Photo by John Kratz.

Do you have a Super 8 camera, but you’re not sure if it works, or if it has the features you need?  Or if you’re shopping for a camera, how do you know if one camera is better than another?  If you already have a Super 8 camera, then this article will help you get to know it better.  If you don’t have a camera yet, by the end you’ll have a lot better idea what to look for.

What’s the Best Super 8 Camera?

There’s a saying about cameras – the best camera is the one you have with you.  Any camera that works is better than no camera at all, and audiences will overlook all kinds of technical imperfections if the content in your movie is compelling.

The long answer is that there is no single best Super 8 camera.  There are some very good high-end cameras, a lot of completely decent cameras, and some that might be better avoided.  A partial list of camera makers would include Bauer, Beaulieu, Bolex, Braun, Canon, Cosina, Elmo, Eumig, Kodak, Konica, Leica, Minolta, Nikon, Rollei, Sankyo, and Yashica, but there are hundreds more.

Some types have distinguishing characteristics:  Nikon cameras are known to have good registration; Canon cameras offer great automatic functions with easy manual overrides; certain Braun and Elmo cameras are exceptionally quiet; Beaulieu and Leica cameras have excellent interchangeable lenses.  No camera has everything, though.  How do you pick the camera that’s right for you from the hundreds that are out there?

Walk before you run

“Does it work?” should be your first question.  Any Super 8 camera you find today is a decades-old electronic device.  Check the contacts in the battery compartment for corrosion.  Many cameras need two sets of batteries – one set for the motor, usually AAs; there’s often a separate battery just for the light meter.  Is that battery still available?  Was the light meter designed for obsolete mercury batteries – 1.35 volts instead of the modern 1.5 volts?  It’s a small difference, but the light meter might need recalibration to be accurate, and that could cost more than you paid for the camera.

The battery compartment of a broken Super 8 camera.  Two obvious signs of corrosion are circled in red.

There are other typical trouble spots.  Many Super 8 cameras have plastic gears inside to run the mechanism, and over time some plastic parts may have deteriorated.  Once you’ve put batteries in, open the film chamber and run the camera.  Does the pull-down claw have regular motion?  Does the wheel on the side of the chamber turn smoothly?  Point the lens toward a light – do you see any fungus or haze inside the lens?  Does the aperture open and close automatically as you point the camera at brighter or darker objects?  While you have the film chamber open, inspect the light seals around the door for any signs of deterioration.
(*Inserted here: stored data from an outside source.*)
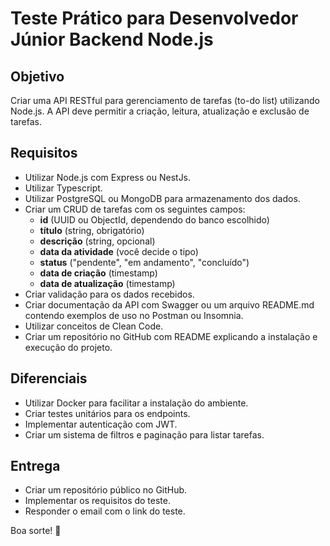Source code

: # Teste Prático para Desenvolvedor Júnior Backend Node.js

## Objetivo

Criar uma API RESTful para gerenciamento de tarefas (to-do list) utilizando Node.js. A API deve permitir a criação, leitura, atualização e exclusão de tarefas.

## Requisitos

- Utilizar Node.js com Express ou NestJs.
- Utilizar Typescript.
- Utilizar PostgreSQL ou MongoDB para armazenamento dos dados.
- Criar um CRUD de tarefas com os seguintes campos:
  - **id** (UUID ou ObjectId, dependendo do banco escolhido)
  - **título** (string, obrigatório)
  - **descrição** (string, opcional)
  - **data da atividade** (você decide o tipo)
  - **status** ("pendente", "em andamento", "concluído")
  - **data de criação** (timestamp)
  - **data de atualização** (timestamp)
- Criar validação para os dados recebidos.
- Criar documentação da API com Swagger ou um arquivo README.md contendo exemplos de uso no Postman ou Insomnia.
- Utilizar conceitos de Clean Code.
- Criar um repositório no GitHub com README explicando a instalação e execução do projeto.

## Diferenciais

- Utilizar Docker para facilitar a instalação do ambiente.
- Criar testes unitários para os endpoints.
- Implementar autenticação com JWT.
- Criar um sistema de filtros e paginação para listar tarefas.

## Entrega

- Criar um repositório público no GitHub.
- Implementar os requisitos do teste.
- Responder o email com o link do teste.

Boa sorte! 🚀
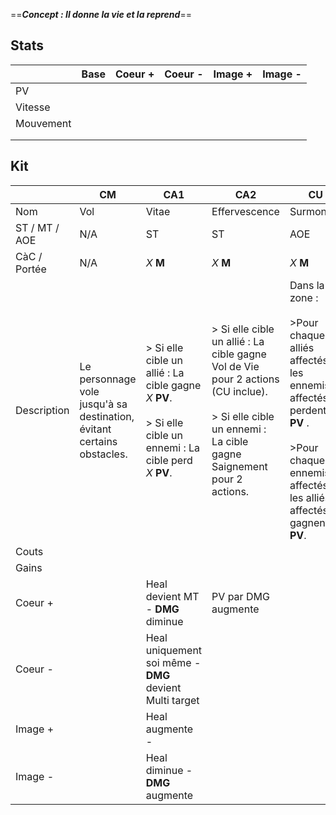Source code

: ==***Concept : Il donne la vie et la reprend***== 
## Stats


|           | Base | Coeur + | Coeur - | Image + | Image - |
| --------- | ---- | ------- | ------- | ------- | ------- |
| PV        |      |         |         |         |         |
| Vitesse   |      |         |         |         |         |
| Mouvement |      |         |         |         |         |
|           |      |         |         |         |         |
|           |      |         |         |         |         |

## Kit

|               | CM                                                                     | CA1                                                                                                                | CA2                                                                                                                                                           | CU                                                                                                                                                                           |
| ------------- | ---------------------------------------------------------------------- | ------------------------------------------------------------------------------------------------------------------ | ------------------------------------------------------------------------------------------------------------------------------------------------------------- | ---------------------------------------------------------------------------------------------------------------------------------------------------------------------------- |
| Nom           | Vol                                                                    | Vitae                                                                                                              | Effervescence                                                                                                                                                 | Surmontae                                                                                                                                                                    |
| ST / MT / AOE | N/A                                                                    | ST                                                                                                                 | ST                                                                                                                                                            | AOE                                                                                                                                                                          |
| CàC / Portée  | N/A                                                                    | *X* **M**                                                                                                          | *X* **M**                                                                                                                                                     | *X* **M**                                                                                                                                                                    |
| Description   | Le personnage vole jusqu'à sa destination, évitant certains obstacles. | > Si elle cible un allié : La cible gagne *X* **PV**.<br><br>> Si elle cible un ennemi : La cible perd *X* **PV**. | > Si elle cible un allié : La cible gagne Vol de Vie pour 2 actions (CU inclue).<br><br>> Si elle cible un ennemi : La cible gagne Saignement pour 2 actions. | Dans la zone : <br><br>>Pour chaque alliés affectés, les ennemis affectés perdent *X* **PV** .<br><br>>Pour chaque ennemis affectés, les alliés affectés gagnent *X* **PV**. |
| Couts         |                                                                        |                                                                                                                    |                                                                                                                                                               |                                                                                                                                                                              |
| Gains         |                                                                        |                                                                                                                    |                                                                                                                                                               |                                                                                                                                                                              |
| Coeur +       |                                                                        | Heal devient MT - **DMG** diminue                                                                                  | PV par DMG augmente                                                                                                                                           |                                                                                                                                                                              |
| Coeur -       |                                                                        | Heal uniquement soi même - **DMG** devient Multi target                                                            |                                                                                                                                                               |                                                                                                                                                                              |
| Image +       |                                                                        | Heal augmente  -                                                                                                   |                                                                                                                                                               |                                                                                                                                                                              |
| Image -       |                                                                        | Heal diminue - **DMG** augmente                                                                                    |                                                                                                                                                               |                                                                                                                                                                              |
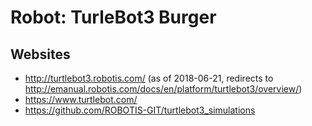 # Robot: TurleBot3 Burger

## Websites

* http://turtlebot3.robotis.com/ (as of 2018-06-21, redirects to http://emanual.robotis.com/docs/en/platform/turtlebot3/overview/)
* https://www.turtlebot.com/
* https://github.com/ROBOTIS-GIT/turtlebot3_simulations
If there are any problems, it’s probably best to find another camera.  If a camera seems loud, that’s not necessarily a problem – Super 8 cameras generally aren’t known for being quiet.  What’s important is that everything works smoothly and consistently; pay attention and trust your intuition.  If you’re buying sight-unseen over the Internet, make sure the seller offers a return policy.

Manual controls are the best feature

If you have more than a passing interest in Super 8, the single most important feature a camera can have will be manual exposure controls.  Auto exposure works well for the most common situations, but the camera doesn’t know when it’s wrong.  You’ll know with experience when to trust the camera, when to override it… and when it’s technically doing the right thing, but you want something different.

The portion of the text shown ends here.